Cette formule, préparée par les érudits, par des pièces traduites de l’Antiquité, par le Plutus de Ronsard, premier essai dramatique non conforme à la poétique du moyen-âge (1549), porte surtout sur la tragédie. On y veut respecter les règles découvertes et commentées par l’humanisme ; et pendant trente ans l’influence de Jodelle se fera sentir. Malgré des essais de réconciliation entre le mystère et la tragédie, c’est la tragédie qui l’emportera. Néanmoins la réforme hésite (Montchrétien, Pierre Larivey) jusqu’au seuil du XVIIe siècle où, avec Alexandre Hardy qui refond le moule de ses prédécesseurs, le théâtre moderne, en son essence, voit luire enfin une aurore digne de son importance, mais où le peuple n’allait plus avoir sa part.

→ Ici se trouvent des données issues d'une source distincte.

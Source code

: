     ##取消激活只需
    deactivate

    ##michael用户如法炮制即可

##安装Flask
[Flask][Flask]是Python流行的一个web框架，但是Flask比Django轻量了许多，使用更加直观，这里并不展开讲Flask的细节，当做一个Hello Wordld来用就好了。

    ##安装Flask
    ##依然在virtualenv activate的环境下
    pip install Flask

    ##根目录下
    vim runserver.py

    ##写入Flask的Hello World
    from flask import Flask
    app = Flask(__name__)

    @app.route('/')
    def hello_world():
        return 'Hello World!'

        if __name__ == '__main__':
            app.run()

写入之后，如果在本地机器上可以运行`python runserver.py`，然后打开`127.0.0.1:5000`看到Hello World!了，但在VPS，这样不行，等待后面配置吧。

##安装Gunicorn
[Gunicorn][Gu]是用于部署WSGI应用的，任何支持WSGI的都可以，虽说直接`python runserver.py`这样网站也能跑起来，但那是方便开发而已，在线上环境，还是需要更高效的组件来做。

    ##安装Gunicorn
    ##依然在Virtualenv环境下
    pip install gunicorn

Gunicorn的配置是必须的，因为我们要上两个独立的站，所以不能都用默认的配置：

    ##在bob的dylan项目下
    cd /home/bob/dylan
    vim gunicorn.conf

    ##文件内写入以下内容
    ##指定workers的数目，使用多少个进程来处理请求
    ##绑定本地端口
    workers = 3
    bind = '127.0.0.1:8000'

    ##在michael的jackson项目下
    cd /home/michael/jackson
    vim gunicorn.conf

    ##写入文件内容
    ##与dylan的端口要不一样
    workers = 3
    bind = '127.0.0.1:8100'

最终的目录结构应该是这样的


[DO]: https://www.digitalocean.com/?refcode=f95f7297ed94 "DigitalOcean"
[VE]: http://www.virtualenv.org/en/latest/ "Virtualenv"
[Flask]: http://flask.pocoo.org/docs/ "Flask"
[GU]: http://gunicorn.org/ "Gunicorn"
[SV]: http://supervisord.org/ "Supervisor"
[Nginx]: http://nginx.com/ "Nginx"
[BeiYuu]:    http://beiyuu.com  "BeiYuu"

Quant à la comédie, malgré l’apparente rupture, il y aura continuation de l’esprit gaulois, et Clédat a pu écrire que Molière était le descendant direct de l’auteur de Pathelin. Entre ces deux noms, il faut placer Jodelle et son Eugène, Grévin, Rémy Belleau, Larivey, Odet de Turnèbe, etc, auteurs de pièces qui tiennent beaucoup de la farce et auxquelles s’ajoutent des tragi-comédies comme la Bradamante de Garnier, des drames irréguliers comme la bizarre Peste de la Peste de Du Monin, des Pastorales (Théophile de Viau et Racan y brilleront bientôt) et enfin l’effort du grand Corneille, créant la bonne comédie avec Mélite, La Place Royale, La Veuve, L’Illusion comique et surtout un peu plus tard, Le Menteur.

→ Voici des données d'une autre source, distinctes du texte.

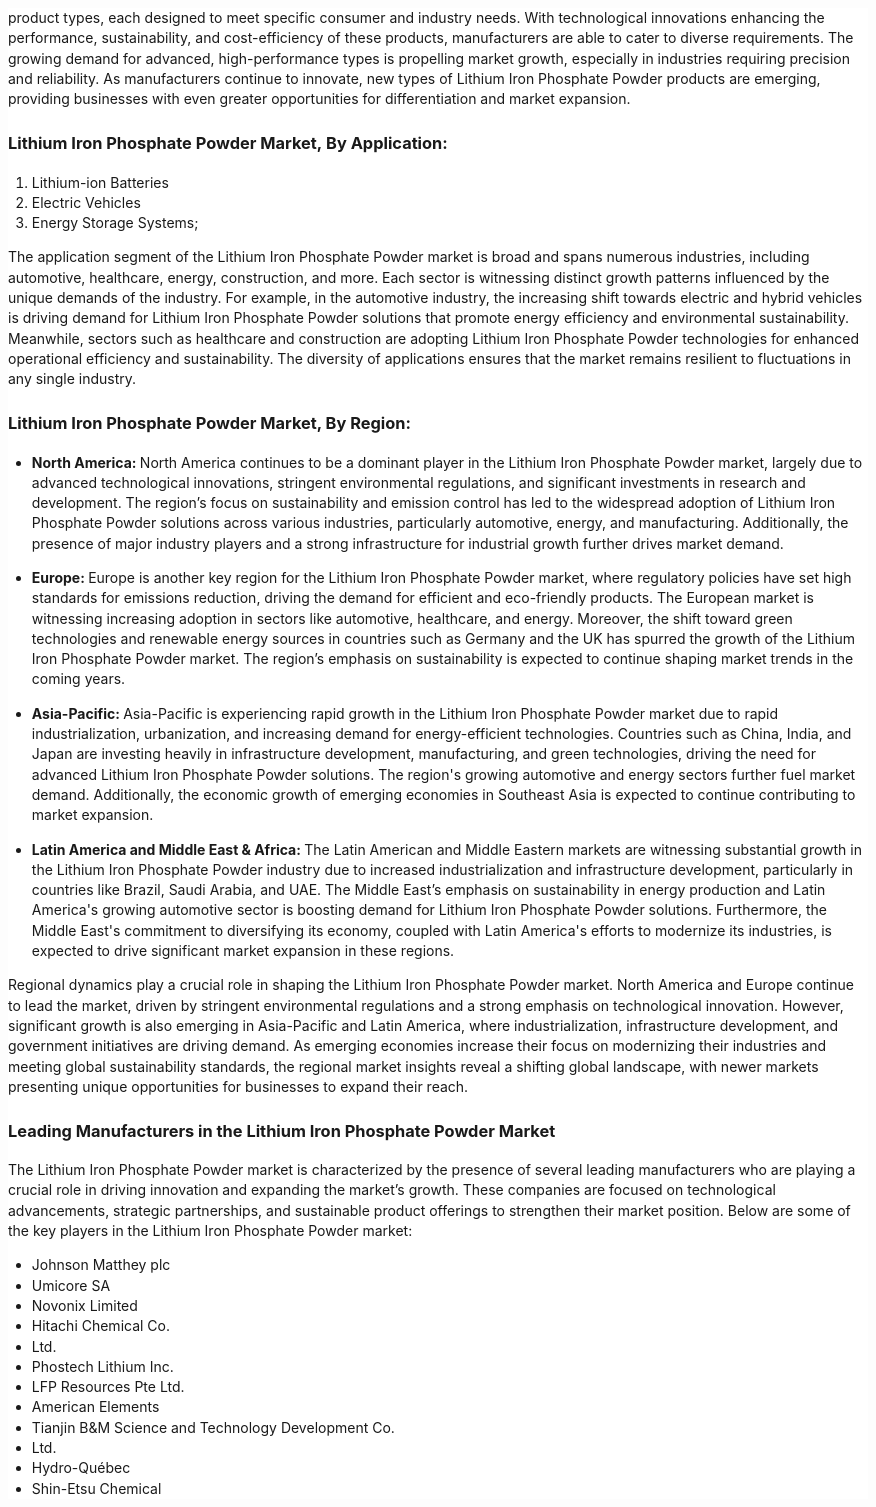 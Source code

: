 product types, each designed to meet specific consumer and industry needs. With technological innovations enhancing the performance, sustainability, and cost-efficiency of these products, manufacturers are able to cater to diverse requirements. The growing demand for advanced, high-performance types is propelling market growth, especially in industries requiring precision and reliability. As manufacturers continue to innovate, new types of Lithium Iron Phosphate Powder products are emerging, providing businesses with even greater opportunities for differentiation and market expansion.</p><h3>Lithium Iron Phosphate Powder Market,&nbsp;By Application:</h3><ol><li>Lithium-ion Batteries<li> Electric Vehicles<li> Energy Storage Systems;</li></ol><p>The application segment of the Lithium Iron Phosphate Powder market is broad and spans numerous industries, including automotive, healthcare, energy, construction, and more. Each sector is witnessing distinct growth patterns influenced by the unique demands of the industry. For example, in the automotive industry, the increasing shift towards electric and hybrid vehicles is driving demand for Lithium Iron Phosphate Powder solutions that promote energy efficiency and environmental sustainability. Meanwhile, sectors such as healthcare and construction are adopting Lithium Iron Phosphate Powder technologies for enhanced operational efficiency and sustainability. The diversity of applications ensures that the market remains resilient to fluctuations in any single industry.</p><h3>Lithium Iron Phosphate Powder Market, By Region:</h3><ul><li><p><strong>North America:&nbsp;</strong>North America continues to be a dominant player in the Lithium Iron Phosphate Powder market, largely due to advanced technological innovations, stringent environmental regulations, and significant investments in research and development. The region&rsquo;s focus on sustainability and emission control has led to the widespread adoption of Lithium Iron Phosphate Powder solutions across various industries, particularly automotive, energy, and manufacturing. Additionally, the presence of major industry players and a strong infrastructure for industrial growth further drives market demand.</p></li><li><p><strong><strong>Europe:&nbsp;</strong></strong>Europe is another key region for the Lithium Iron Phosphate Powder market, where regulatory policies have set high standards for emissions reduction, driving the demand for efficient and eco-friendly products. The European market is witnessing increasing adoption in sectors like automotive, healthcare, and energy. Moreover, the shift toward green technologies and renewable energy sources in countries such as Germany and the UK has spurred the growth of the Lithium Iron Phosphate Powder market. The region&rsquo;s emphasis on sustainability is expected to continue shaping market trends in the coming years.</p></li><li><p><strong><strong>Asia-Pacific:&nbsp;</strong></strong>Asia-Pacific is experiencing rapid growth in the Lithium Iron Phosphate Powder market due to rapid industrialization, urbanization, and increasing demand for energy-efficient technologies. Countries such as China, India, and Japan are investing heavily in infrastructure development, manufacturing, and green technologies, driving the need for advanced Lithium Iron Phosphate Powder solutions. The region's growing automotive and energy sectors further fuel market demand. Additionally, the economic growth of emerging economies in Southeast Asia is expected to continue contributing to market expansion.</p></li><li><p><strong><strong>Latin America and Middle East &amp; Africa:&nbsp;</strong></strong>The Latin American and Middle Eastern markets are witnessing substantial growth in the Lithium Iron Phosphate Powder industry due to increased industrialization and infrastructure development, particularly in countries like Brazil, Saudi Arabia, and UAE. The Middle East&rsquo;s emphasis on sustainability in energy production and Latin America's growing automotive sector is boosting demand for Lithium Iron Phosphate Powder solutions. Furthermore, the Middle East's commitment to diversifying its economy, coupled with Latin America's efforts to modernize its industries, is expected to drive significant market expansion in these regions.</p></li></ul><p>Regional dynamics play a crucial role in shaping the Lithium Iron Phosphate Powder market. North America and Europe continue to lead the market, driven by stringent environmental regulations and a strong emphasis on technological innovation. However, significant growth is also emerging in Asia-Pacific and Latin America, where industrialization, infrastructure development, and government initiatives are driving demand. As emerging economies increase their focus on modernizing their industries and meeting global sustainability standards, the regional market insights reveal a shifting global landscape, with newer markets presenting unique opportunities for businesses to expand their reach.</p><h3><strong>Leading Manufacturers in the Lithium Iron Phosphate Powder Market</strong></h3><p>The Lithium Iron Phosphate Powder market is characterized by the presence of several leading manufacturers who are playing a crucial role in driving innovation and expanding the market&rsquo;s growth. These companies are focused on technological advancements, strategic partnerships, and sustainable product offerings to strengthen their market position. Below are some of the key players in the Lithium Iron Phosphate Powder market:</p></div><div class="article-main__content" data-test-id="publishing-text-block"><ul><li><span class="">Johnson Matthey plc<li> Umicore SA<li> Novonix Limited<li> Hitachi Chemical Co.<li> Ltd.<li> Phostech Lithium Inc.<li> LFP Resources Pte Ltd.<li> American Elements<li> Tianjin B&M Science and Technology Development Co.<li> Ltd.<li> Hydro-Québec<li> Shin-Etsu Chemical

Entre Corneille et Molière : Rotrou, Saint-Sorlin, Scarron (créateur du Jodelet et du don Japhet, deux types restés célèbres), Thomas Corneille (L’Amour à la Mode, La Devineresse). Vers 1660 un génie enfin se leva: Molière.

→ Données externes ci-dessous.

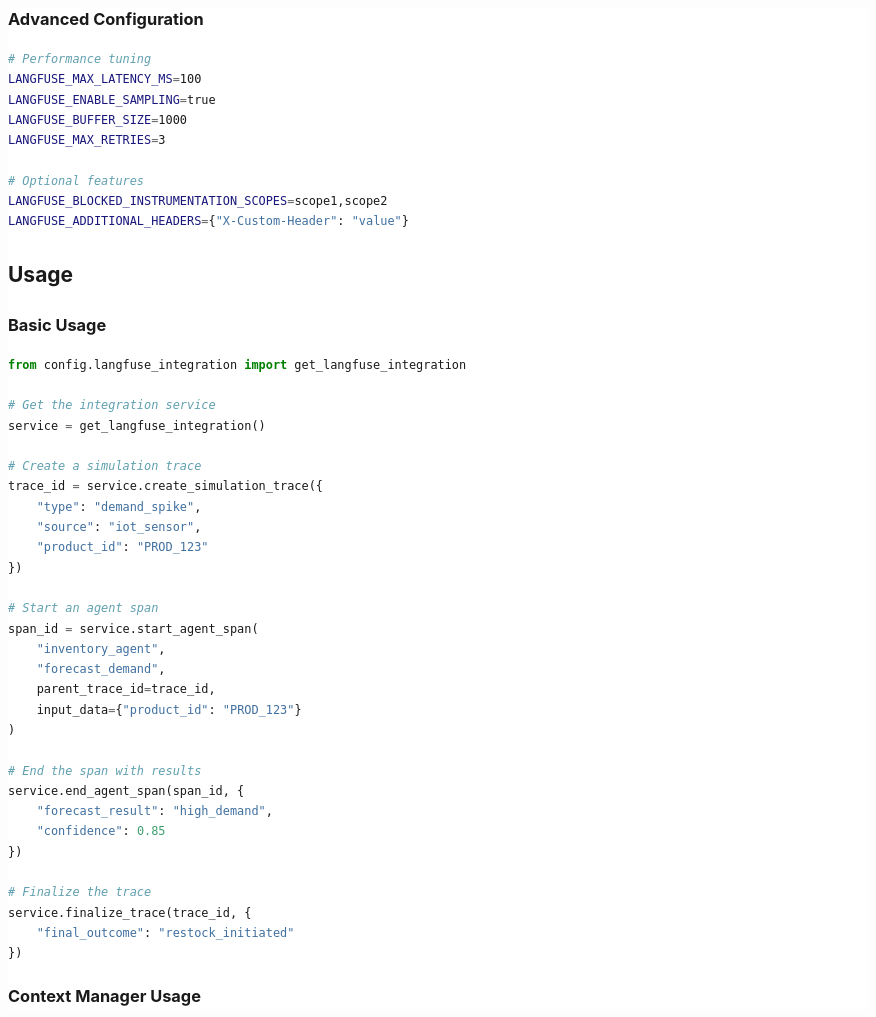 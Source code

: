 ### Advanced Configuration

```bash
# Performance tuning
LANGFUSE_MAX_LATENCY_MS=100
LANGFUSE_ENABLE_SAMPLING=true
LANGFUSE_BUFFER_SIZE=1000
LANGFUSE_MAX_RETRIES=3

# Optional features
LANGFUSE_BLOCKED_INSTRUMENTATION_SCOPES=scope1,scope2
LANGFUSE_ADDITIONAL_HEADERS={"X-Custom-Header": "value"}
```

## Usage

### Basic Usage

```python
from config.langfuse_integration import get_langfuse_integration

# Get the integration service
service = get_langfuse_integration()

# Create a simulation trace
trace_id = service.create_simulation_trace({
    "type": "demand_spike",
    "source": "iot_sensor",
    "product_id": "PROD_123"
})

# Start an agent span
span_id = service.start_agent_span(
    "inventory_agent",
    "forecast_demand",
    parent_trace_id=trace_id,
    input_data={"product_id": "PROD_123"}
)

# End the span with results
service.end_agent_span(span_id, {
    "forecast_result": "high_demand",
    "confidence": 0.85
})

# Finalize the trace
service.finalize_trace(trace_id, {
    "final_outcome": "restock_initiated"
})
```

### Context Manager Usage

Revenons à la tragédie. Dégagée des chœurs, des monologues, de la rhétorique, du «senequisme» – grâce au fécond Hardy, elle s’élance vers la beauté classique. L’unité d’action, la seule qui compte, est observée enfin, la psychologie serrée de plus près, la tenue littéraire voulue. Vers 1630, quand mourut ce génie trop longtemps méconnu, qui écrivait vite et mal, mais regénérait toute une littérature par le fond, le théâtre classique pouvait naître.

Par Théophile de Viau et Racan, par Desmarets de Saint-Sorlin et Jean de Schelandre, par Jean de Mairet surtout, dont la Silvanire est la dernière pastorale (1629), et Sophonisbe (1634) la première tragédie régulière, nous arrivons à la date fameuse: 1636, où éclate le Cid.